**Available data:**
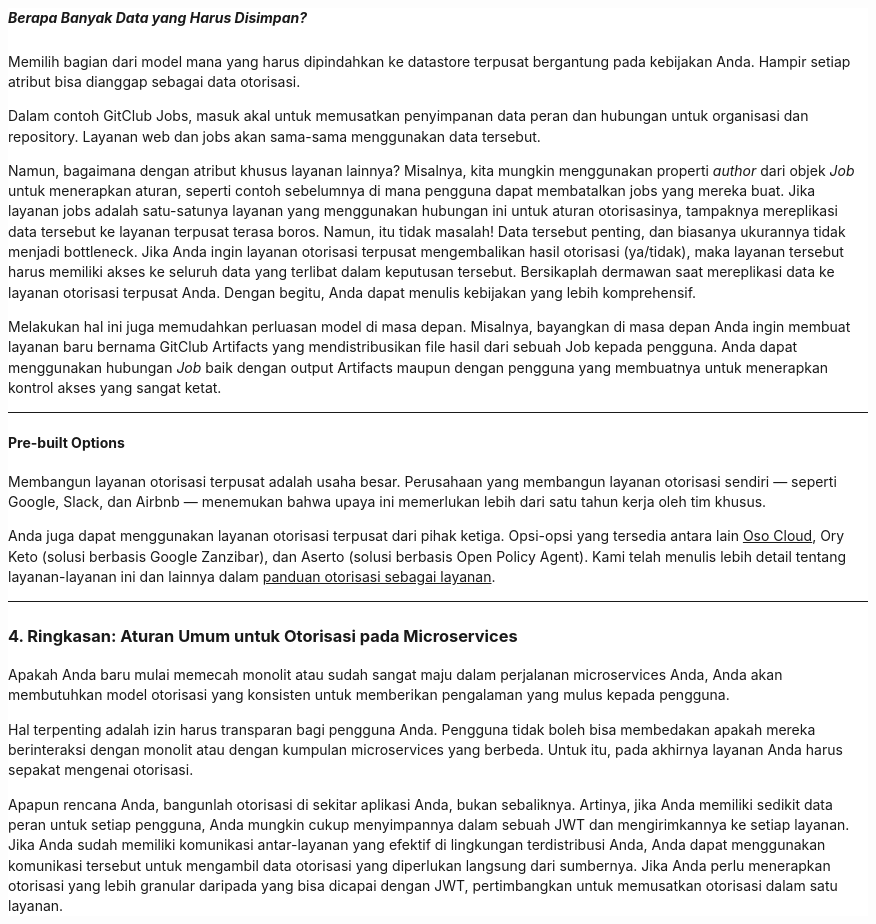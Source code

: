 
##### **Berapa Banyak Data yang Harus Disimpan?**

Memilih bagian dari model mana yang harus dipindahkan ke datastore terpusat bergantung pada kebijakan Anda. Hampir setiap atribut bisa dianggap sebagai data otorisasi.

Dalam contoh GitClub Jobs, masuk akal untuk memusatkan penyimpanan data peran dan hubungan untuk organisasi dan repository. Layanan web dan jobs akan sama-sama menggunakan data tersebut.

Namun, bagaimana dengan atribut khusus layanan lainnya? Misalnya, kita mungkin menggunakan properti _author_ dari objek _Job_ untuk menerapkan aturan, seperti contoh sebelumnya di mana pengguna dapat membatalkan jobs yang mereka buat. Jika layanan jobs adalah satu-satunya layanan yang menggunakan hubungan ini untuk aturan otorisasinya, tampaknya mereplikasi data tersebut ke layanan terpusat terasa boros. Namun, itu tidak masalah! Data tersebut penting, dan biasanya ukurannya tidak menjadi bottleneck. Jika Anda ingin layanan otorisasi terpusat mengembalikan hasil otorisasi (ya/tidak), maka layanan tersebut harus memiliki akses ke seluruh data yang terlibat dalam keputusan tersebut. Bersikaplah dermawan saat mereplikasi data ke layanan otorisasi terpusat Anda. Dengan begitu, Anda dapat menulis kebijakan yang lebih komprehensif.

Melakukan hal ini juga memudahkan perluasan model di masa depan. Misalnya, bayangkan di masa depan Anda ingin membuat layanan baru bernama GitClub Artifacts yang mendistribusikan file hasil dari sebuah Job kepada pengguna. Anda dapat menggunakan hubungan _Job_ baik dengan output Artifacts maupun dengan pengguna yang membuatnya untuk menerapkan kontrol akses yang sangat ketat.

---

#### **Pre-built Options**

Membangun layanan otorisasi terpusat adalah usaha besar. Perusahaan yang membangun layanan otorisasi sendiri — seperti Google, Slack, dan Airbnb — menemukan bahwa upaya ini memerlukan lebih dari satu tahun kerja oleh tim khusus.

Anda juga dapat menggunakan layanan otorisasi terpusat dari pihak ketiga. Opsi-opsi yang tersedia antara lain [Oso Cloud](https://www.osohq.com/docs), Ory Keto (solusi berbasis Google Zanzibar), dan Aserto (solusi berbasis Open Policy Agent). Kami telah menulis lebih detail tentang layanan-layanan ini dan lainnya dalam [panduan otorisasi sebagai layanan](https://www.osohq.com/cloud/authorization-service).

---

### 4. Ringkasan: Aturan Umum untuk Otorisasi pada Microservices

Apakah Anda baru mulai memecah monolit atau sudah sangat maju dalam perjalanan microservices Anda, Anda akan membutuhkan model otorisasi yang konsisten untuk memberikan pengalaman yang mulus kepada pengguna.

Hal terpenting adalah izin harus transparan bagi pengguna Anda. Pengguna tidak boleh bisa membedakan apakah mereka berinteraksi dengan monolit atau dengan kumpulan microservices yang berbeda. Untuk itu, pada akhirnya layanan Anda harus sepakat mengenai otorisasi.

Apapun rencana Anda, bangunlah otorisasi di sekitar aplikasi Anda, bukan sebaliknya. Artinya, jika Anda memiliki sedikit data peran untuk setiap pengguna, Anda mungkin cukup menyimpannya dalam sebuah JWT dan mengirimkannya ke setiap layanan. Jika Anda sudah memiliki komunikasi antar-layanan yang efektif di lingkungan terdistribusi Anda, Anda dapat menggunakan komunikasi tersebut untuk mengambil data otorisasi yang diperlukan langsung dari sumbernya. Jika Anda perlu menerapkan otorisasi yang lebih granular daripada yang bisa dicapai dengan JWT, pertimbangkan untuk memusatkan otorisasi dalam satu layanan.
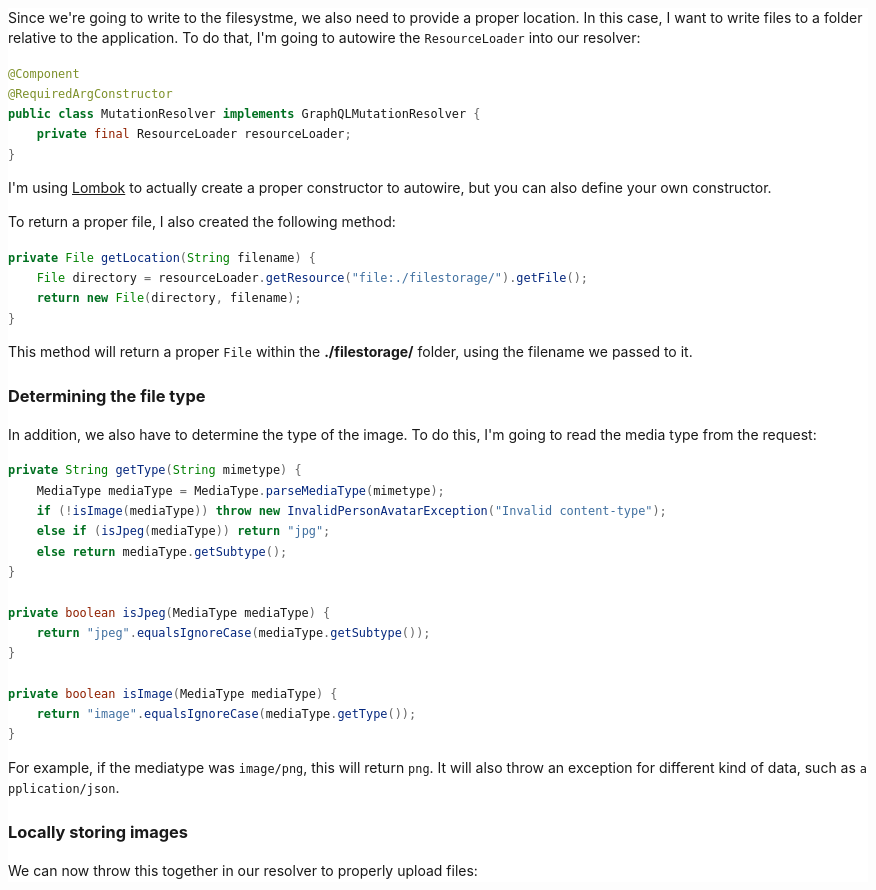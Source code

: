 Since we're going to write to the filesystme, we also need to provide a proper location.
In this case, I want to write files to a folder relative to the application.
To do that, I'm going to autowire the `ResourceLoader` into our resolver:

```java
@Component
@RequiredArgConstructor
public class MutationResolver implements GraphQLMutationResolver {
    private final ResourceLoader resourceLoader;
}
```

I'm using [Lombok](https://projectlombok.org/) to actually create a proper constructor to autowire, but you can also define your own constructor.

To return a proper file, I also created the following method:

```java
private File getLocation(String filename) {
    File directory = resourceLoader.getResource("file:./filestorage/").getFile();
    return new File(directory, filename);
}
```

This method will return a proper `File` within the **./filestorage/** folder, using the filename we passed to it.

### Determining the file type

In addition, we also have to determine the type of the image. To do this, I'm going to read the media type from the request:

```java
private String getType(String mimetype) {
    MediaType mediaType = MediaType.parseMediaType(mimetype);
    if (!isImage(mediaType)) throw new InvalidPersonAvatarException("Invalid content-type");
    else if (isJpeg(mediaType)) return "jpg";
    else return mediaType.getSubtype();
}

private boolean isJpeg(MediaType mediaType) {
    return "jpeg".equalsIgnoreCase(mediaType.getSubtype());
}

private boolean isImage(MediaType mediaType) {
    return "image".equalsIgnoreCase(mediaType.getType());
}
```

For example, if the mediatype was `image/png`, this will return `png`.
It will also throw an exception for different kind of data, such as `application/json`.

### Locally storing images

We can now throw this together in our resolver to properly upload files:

**Task goal:** What is needed is every line of the records that contains the word "Jika".

**Exercise response:**
Namun, bagaimana dengan atribut khusus layanan lainnya? Misalnya, kita mungkin menggunakan properti _author_ dari objek _Job_ untuk menerapkan aturan, seperti contoh sebelumnya di mana pengguna dapat membatalkan jobs yang mereka buat. Jika layanan jobs adalah satu-satunya layanan yang menggunakan hubungan ini untuk aturan otorisasinya, tampaknya mereplikasi data tersebut ke layanan terpusat terasa boros. Namun, itu tidak masalah! Data tersebut penting, dan biasanya ukurannya tidak menjadi bottleneck. Jika Anda ingin layanan otorisasi terpusat mengembalikan hasil otorisasi (ya/tidak), maka layanan tersebut harus memiliki akses ke seluruh data yang terlibat dalam keputusan tersebut. Bersikaplah dermawan saat mereplikasi data ke layanan otorisasi terpusat Anda. Dengan begitu, Anda dapat menulis kebijakan yang lebih komprehensif.
Apapun rencana Anda, bangunlah otorisasi di sekitar aplikasi Anda, bukan sebaliknya. Artinya, jika Anda memiliki sedikit data peran untuk setiap pengguna, Anda mungkin cukup menyimpannya dalam sebuah JWT dan mengirimkannya ke setiap layanan. Jika Anda sudah memiliki komunikasi antar-layanan yang efektif di lingkungan terdistribusi Anda, Anda dapat menggunakan komunikasi tersebut untuk mengambil data otorisasi yang diperlukan langsung dari sumbernya. Jika Anda perlu menerapkan otorisasi yang lebih granular daripada yang bisa dicapai dengan JWT, pertimbangkan untuk memusatkan otorisasi dalam satu layanan.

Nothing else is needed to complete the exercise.